Data excerpts:
= = = = = = =

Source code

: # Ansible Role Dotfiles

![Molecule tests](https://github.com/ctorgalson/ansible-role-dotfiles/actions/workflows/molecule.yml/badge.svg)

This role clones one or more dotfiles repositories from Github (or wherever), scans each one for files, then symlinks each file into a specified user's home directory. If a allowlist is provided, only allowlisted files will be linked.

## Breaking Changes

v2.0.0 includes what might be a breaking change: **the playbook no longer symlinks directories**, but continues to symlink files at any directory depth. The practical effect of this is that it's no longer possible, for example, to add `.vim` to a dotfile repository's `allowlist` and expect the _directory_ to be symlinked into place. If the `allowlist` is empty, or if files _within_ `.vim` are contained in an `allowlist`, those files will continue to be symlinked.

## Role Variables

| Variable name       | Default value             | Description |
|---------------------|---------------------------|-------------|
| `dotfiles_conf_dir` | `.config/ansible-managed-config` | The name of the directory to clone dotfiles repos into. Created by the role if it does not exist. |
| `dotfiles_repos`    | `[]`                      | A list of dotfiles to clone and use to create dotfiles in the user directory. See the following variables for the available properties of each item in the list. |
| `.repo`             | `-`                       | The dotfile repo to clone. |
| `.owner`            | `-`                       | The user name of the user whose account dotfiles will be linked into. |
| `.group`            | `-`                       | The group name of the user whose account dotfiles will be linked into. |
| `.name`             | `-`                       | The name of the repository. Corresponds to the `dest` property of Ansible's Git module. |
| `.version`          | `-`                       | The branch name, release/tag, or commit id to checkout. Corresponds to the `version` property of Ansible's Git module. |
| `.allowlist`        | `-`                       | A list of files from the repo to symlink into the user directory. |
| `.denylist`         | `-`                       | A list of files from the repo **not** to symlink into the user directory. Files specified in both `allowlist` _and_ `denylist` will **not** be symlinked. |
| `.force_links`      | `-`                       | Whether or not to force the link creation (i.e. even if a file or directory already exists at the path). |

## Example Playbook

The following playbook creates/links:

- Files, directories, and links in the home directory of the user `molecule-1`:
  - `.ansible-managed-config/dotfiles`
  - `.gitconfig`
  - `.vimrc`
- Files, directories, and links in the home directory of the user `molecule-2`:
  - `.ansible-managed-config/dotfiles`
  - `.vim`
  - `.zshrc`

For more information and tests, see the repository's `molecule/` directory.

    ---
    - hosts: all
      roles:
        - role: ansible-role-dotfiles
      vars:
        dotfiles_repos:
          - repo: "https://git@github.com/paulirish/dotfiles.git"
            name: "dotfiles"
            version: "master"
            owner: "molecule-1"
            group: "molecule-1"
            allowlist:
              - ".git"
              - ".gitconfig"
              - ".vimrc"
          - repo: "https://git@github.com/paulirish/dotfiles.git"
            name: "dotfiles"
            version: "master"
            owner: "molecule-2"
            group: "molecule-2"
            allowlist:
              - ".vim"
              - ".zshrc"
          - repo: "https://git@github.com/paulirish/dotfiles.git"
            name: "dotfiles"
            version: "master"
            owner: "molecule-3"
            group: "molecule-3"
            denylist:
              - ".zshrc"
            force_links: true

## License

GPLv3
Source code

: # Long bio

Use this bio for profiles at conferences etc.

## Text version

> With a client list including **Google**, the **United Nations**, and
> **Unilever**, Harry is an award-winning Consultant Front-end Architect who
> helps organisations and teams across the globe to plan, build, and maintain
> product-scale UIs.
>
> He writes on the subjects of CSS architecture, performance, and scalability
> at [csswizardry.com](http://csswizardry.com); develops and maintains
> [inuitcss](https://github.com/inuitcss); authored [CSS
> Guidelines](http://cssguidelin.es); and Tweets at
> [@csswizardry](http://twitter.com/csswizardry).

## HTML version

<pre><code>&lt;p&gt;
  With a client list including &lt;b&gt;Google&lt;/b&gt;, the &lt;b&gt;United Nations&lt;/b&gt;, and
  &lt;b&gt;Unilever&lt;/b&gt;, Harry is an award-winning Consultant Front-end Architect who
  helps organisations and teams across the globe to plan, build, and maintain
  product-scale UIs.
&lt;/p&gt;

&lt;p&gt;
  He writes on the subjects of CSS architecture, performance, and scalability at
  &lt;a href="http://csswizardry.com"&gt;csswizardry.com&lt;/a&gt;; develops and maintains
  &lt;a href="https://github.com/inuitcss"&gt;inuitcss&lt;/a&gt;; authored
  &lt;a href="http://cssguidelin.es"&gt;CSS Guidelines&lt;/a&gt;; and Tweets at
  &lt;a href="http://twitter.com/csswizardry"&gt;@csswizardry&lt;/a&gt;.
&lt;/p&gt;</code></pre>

= = = = = = =

→ Action item
Find the lines above that contain the string "product" and answer with how many there are, nothing else.

→ Task response
2